August 24, 2021

Churchgoing

The Lutherans sit stolidly in rows;

only their children feel the holy ghost

that makes them jerk and bobble and almost

destroys the pious atmosphere for those

whose reverence bows their backs as if in work.

The congregation sits, or stands to sing,

or chants the dusty creeds automaton.

Their voices drone like engines, on and on,

and they remain untouched by everything;

confession, praise, or likewise, giving thanks.
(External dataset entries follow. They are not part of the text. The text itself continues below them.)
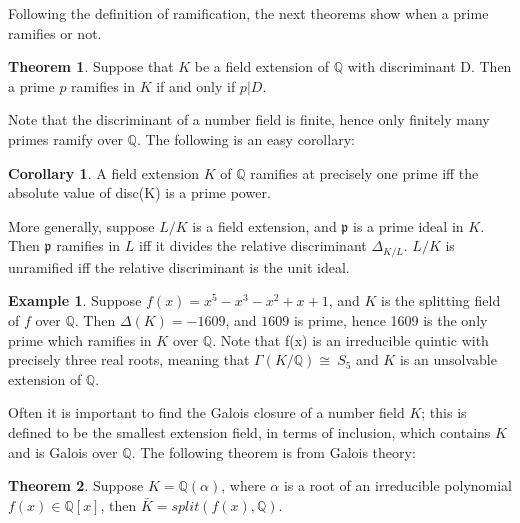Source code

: \documentclass[12pt]{extarticle}
\newcommand{\Q}{\mathbb{Q}}
\newcommand{\GG}{\Gamma(K/\mathbb{Q})}
\newcommand{\spl}{split(f(x),\mathbb{Q})}
\newcommand{\<}{\langle}
\renewcommand{\>}{\rangle}
\theoremstyle{definition}
\newtheorem{theorem}{Theorem}
\newtheorem{corollary}{Corollary}
\newtheorem*{example}{Example}
\begin{document}
Following the definition of ramification, the next theorems show when a prime ramifies or not. 
\begin{theorem}
 Suppose that $K$ be a field extension of $\Q$ with discriminant D. Then a prime $p$
ramifies in $K$ if and only if $p|D$.   
\end{theorem}
Note that the discriminant of a number field is finite, hence only finitely many primes ramify over $\Q$. The following is an easy corollary:
\begin{corollary}
A field extension $K$ of $\Q$ ramifies at precisely one prime iff the absolute value of disc(K) is a prime power.
\end{corollary}
More generally, suppose $L/K$ is a field extension, and $\mathfrak{p}$ is a prime ideal in $K$. Then $\mathfrak{p}$ ramifies in $L$ iff it divides the relative discriminant $\Delta_{K/L}$. $L/K$ is unramified iff the relative discriminant is the unit ideal. 
\begin{example}
    Suppose $f(x)=  x^5 - x^3 - x^2 + x + 1$, and $K$ is the splitting field of $f$ over $\Q$. Then $\Delta(K)=-1609$, and $1609$ is prime, hence 1609 is the only prime which ramifies in $K$ over $\Q$. Note that f(x) is an irreducible quintic with precisely three real roots, meaning that $\GG \cong\ S_5$ and $K$ is an unsolvable extension of $\Q$.
\end{example}


Often it is important to find the Galois closure of a number field $K$;  this is defined to be the smallest extension field, in terms of inclusion, which contains $K$ and is Galois over $\Q$. The following theorem is from Galois theory:
 \begin{theorem}
  Suppose $K=\Q(\alpha)$, where $\alpha$ is a root of an irreducible polynomial $f(x) \in \Q[x]$, then $\bar{K} = \spl$.
\end{theorem}
\end{document}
The organ that they saved years to afford

repeats the Sunday rhythms song by song,

slow lips recite the credo, smother yawns,

and ask forgiveness for being so bored.

 

I, too, am wavering on the edge of sleep,

and ask myself again why I have come

to probe the ruins of this dying cult.

I come bearing the cancer of my doubt

as superstitious suffering women come

to touch the magic hem of a saint's robe.

 

Yet this has served two centuries of men

as more than superstitious cant; they died

believing simply. Women, satisfied

that this was truth, were racked and burned with them

for empty words we moderns merely chant.

 

We sing a spiritual as the last song,

and we are moved by a peculiar grace

that settles a new aura on the place.

This simple melody, though sung all wrong,

captures exactly what I think is faith.

Were you there when they crucified my Lord?

That slaves should suffer in his agony!

That Christian, slave-owning hypocrisy

nevertheless was by these slaves ignored

as they pitied the poor body of Christ!

Oh, sometimes it causes me to tremble,

that they believe most, who so much have lost.

To be a Christian one must bear a cross.

I think belief is given to the simple

as recompense for what they do not know.

 

I sit alone, tormented in my heart

by fighting angels, one group black, one white.

The victory is uncertain, but tonight

I'll lie awake again, and try to start

finding the black way back to what we've lost.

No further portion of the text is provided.